This is the kind of opportunity traditionalism misses and thereby consigns itself to the cranky margins when it could be instead a serious interlocuter in the conversation. I think for example as well of more traditionalist-leaning scholars like Matthew Minerd who thoroughly accepts Vatican II and is deeply appreciative of much of ressourcement theology, but who has also set himself the task of retrieving the scholastic tradition of people like Garrigou-LaGrange and pointing out the lost riches of the scholastic tradition, a tradition he thinks has been unfairly maligned. This is how a traditionalist who is not hamstrung by restorationist fantasies can be a serious conversation partner and I for one welcome it.
Traditionalism ignores this more nuanced hermeneutic and ongoing conversation and opts instead for two options which are in competition for ascendency within the traditionalist movement. The first option is the one adopted by Sammons which says the Council is in continuity with the past, was merely and only “pastoral” (false) and therefore where it seems that it is not in continuity we are free just to ignore it as an ambiguity and move on with “restoring” the older views. The second, which is more logically consistent and honest in my view, is to say that the Council was not ambiguous and that it departs from the Tradition in illegitimate ways and therefore should be rejected. And if not rejected tout court, at least rejected in those problematical spots. Thus, there is the view of some that a future pope should just wield a line-item veto and take a red pen and draw a line through those particular aspects of the Council while leaving the rest intact.

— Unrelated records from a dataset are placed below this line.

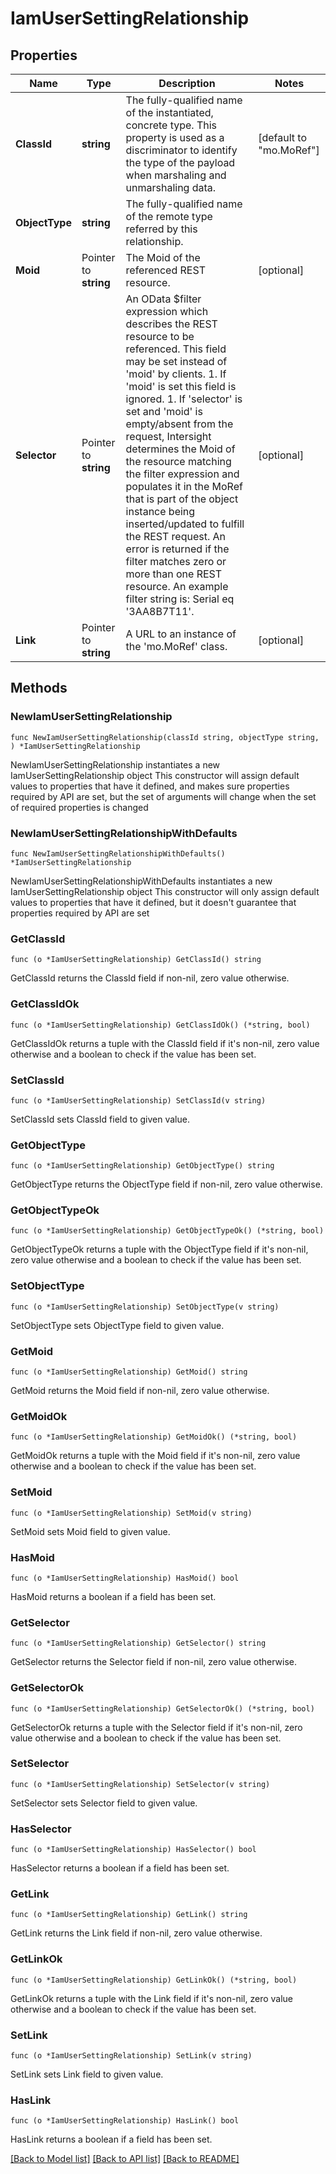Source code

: # IamUserSettingRelationship

## Properties

Name | Type | Description | Notes
------------ | ------------- | ------------- | -------------
**ClassId** | **string** | The fully-qualified name of the instantiated, concrete type. This property is used as a discriminator to identify the type of the payload when marshaling and unmarshaling data. | [default to "mo.MoRef"]
**ObjectType** | **string** | The fully-qualified name of the remote type referred by this relationship. | 
**Moid** | Pointer to **string** | The Moid of the referenced REST resource. | [optional] 
**Selector** | Pointer to **string** | An OData $filter expression which describes the REST resource to be referenced. This field may be set instead of &#39;moid&#39; by clients. 1. If &#39;moid&#39; is set this field is ignored. 1. If &#39;selector&#39; is set and &#39;moid&#39; is empty/absent from the request, Intersight determines the Moid of the resource matching the filter expression and populates it in the MoRef that is part of the object instance being inserted/updated to fulfill the REST request. An error is returned if the filter matches zero or more than one REST resource. An example filter string is: Serial eq &#39;3AA8B7T11&#39;. | [optional] 
**Link** | Pointer to **string** | A URL to an instance of the &#39;mo.MoRef&#39; class. | [optional] 

## Methods

### NewIamUserSettingRelationship

`func NewIamUserSettingRelationship(classId string, objectType string, ) *IamUserSettingRelationship`

NewIamUserSettingRelationship instantiates a new IamUserSettingRelationship object
This constructor will assign default values to properties that have it defined,
and makes sure properties required by API are set, but the set of arguments
will change when the set of required properties is changed

### NewIamUserSettingRelationshipWithDefaults

`func NewIamUserSettingRelationshipWithDefaults() *IamUserSettingRelationship`

NewIamUserSettingRelationshipWithDefaults instantiates a new IamUserSettingRelationship object
This constructor will only assign default values to properties that have it defined,
but it doesn't guarantee that properties required by API are set

### GetClassId

`func (o *IamUserSettingRelationship) GetClassId() string`

GetClassId returns the ClassId field if non-nil, zero value otherwise.

### GetClassIdOk

`func (o *IamUserSettingRelationship) GetClassIdOk() (*string, bool)`

GetClassIdOk returns a tuple with the ClassId field if it's non-nil, zero value otherwise
and a boolean to check if the value has been set.

### SetClassId

`func (o *IamUserSettingRelationship) SetClassId(v string)`

SetClassId sets ClassId field to given value.


### GetObjectType

`func (o *IamUserSettingRelationship) GetObjectType() string`

GetObjectType returns the ObjectType field if non-nil, zero value otherwise.

### GetObjectTypeOk

`func (o *IamUserSettingRelationship) GetObjectTypeOk() (*string, bool)`

GetObjectTypeOk returns a tuple with the ObjectType field if it's non-nil, zero value otherwise
and a boolean to check if the value has been set.

### SetObjectType

`func (o *IamUserSettingRelationship) SetObjectType(v string)`

SetObjectType sets ObjectType field to given value.


### GetMoid

`func (o *IamUserSettingRelationship) GetMoid() string`

GetMoid returns the Moid field if non-nil, zero value otherwise.

### GetMoidOk

`func (o *IamUserSettingRelationship) GetMoidOk() (*string, bool)`

GetMoidOk returns a tuple with the Moid field if it's non-nil, zero value otherwise
and a boolean to check if the value has been set.

### SetMoid

`func (o *IamUserSettingRelationship) SetMoid(v string)`

SetMoid sets Moid field to given value.

### HasMoid

`func (o *IamUserSettingRelationship) HasMoid() bool`

HasMoid returns a boolean if a field has been set.

### GetSelector

`func (o *IamUserSettingRelationship) GetSelector() string`

GetSelector returns the Selector field if non-nil, zero value otherwise.

### GetSelectorOk

`func (o *IamUserSettingRelationship) GetSelectorOk() (*string, bool)`

GetSelectorOk returns a tuple with the Selector field if it's non-nil, zero value otherwise
and a boolean to check if the value has been set.

### SetSelector

`func (o *IamUserSettingRelationship) SetSelector(v string)`

SetSelector sets Selector field to given value.

### HasSelector

`func (o *IamUserSettingRelationship) HasSelector() bool`

HasSelector returns a boolean if a field has been set.

### GetLink

`func (o *IamUserSettingRelationship) GetLink() string`

GetLink returns the Link field if non-nil, zero value otherwise.

### GetLinkOk

`func (o *IamUserSettingRelationship) GetLinkOk() (*string, bool)`

GetLinkOk returns a tuple with the Link field if it's non-nil, zero value otherwise
and a boolean to check if the value has been set.

### SetLink

`func (o *IamUserSettingRelationship) SetLink(v string)`

SetLink sets Link field to given value.

### HasLink

`func (o *IamUserSettingRelationship) HasLink() bool`

HasLink returns a boolean if a field has been set.


[[Back to Model list]](../README.md#documentation-for-models) [[Back to API list]](../README.md#documentation-for-api-endpoints) [[Back to README]](../README.md)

Either way it amounts to the same thing: restorationism. The heart and soul of traditionalism is the explicit affirmation that since the modern Church is an unmitigated catastrophe that the best path forward, the path of common sense, is to restore the pre-conciliar, Tridentine form of the Church in liturgy, theology, and discipline. And that restoration also includes the recovery of hard integralist understandings of the relationship between Church and State as well as the rehabilitation of Massa Damnata approaches to salvation.
This is why I am not certain that traditionalists like Sammons and Kwasniewski really do believe that most people go to Hell. Because in reality it seems to me that what is really going on is that they merely adopt the view as an important cog in the gears of the restorationist project. It is rhetorical more than it is deeply theological and is simply one part of a larger ideological package of ecclesial restoration. Sammons for example, does not claim that most people will in fact go to Hell. He claims instead that we need to *think* that most people go to Hell in order to be properly motivated to evangelize. Ironically, he is ambiguous here at best. And perhaps here one is permitted, even in the midst of deep disagreement with this restorationist project, to have a certain sympathy with their motives since the modern Church is indeed a hot mess and, as traditionalist Gregory DePippo has noted, what the current pontificate demonstrates is that the hermeneutic for the Council provided by John Paul and Benedict is by no means determinative on a practical level and that the progressive misuse of the Council is alive and well.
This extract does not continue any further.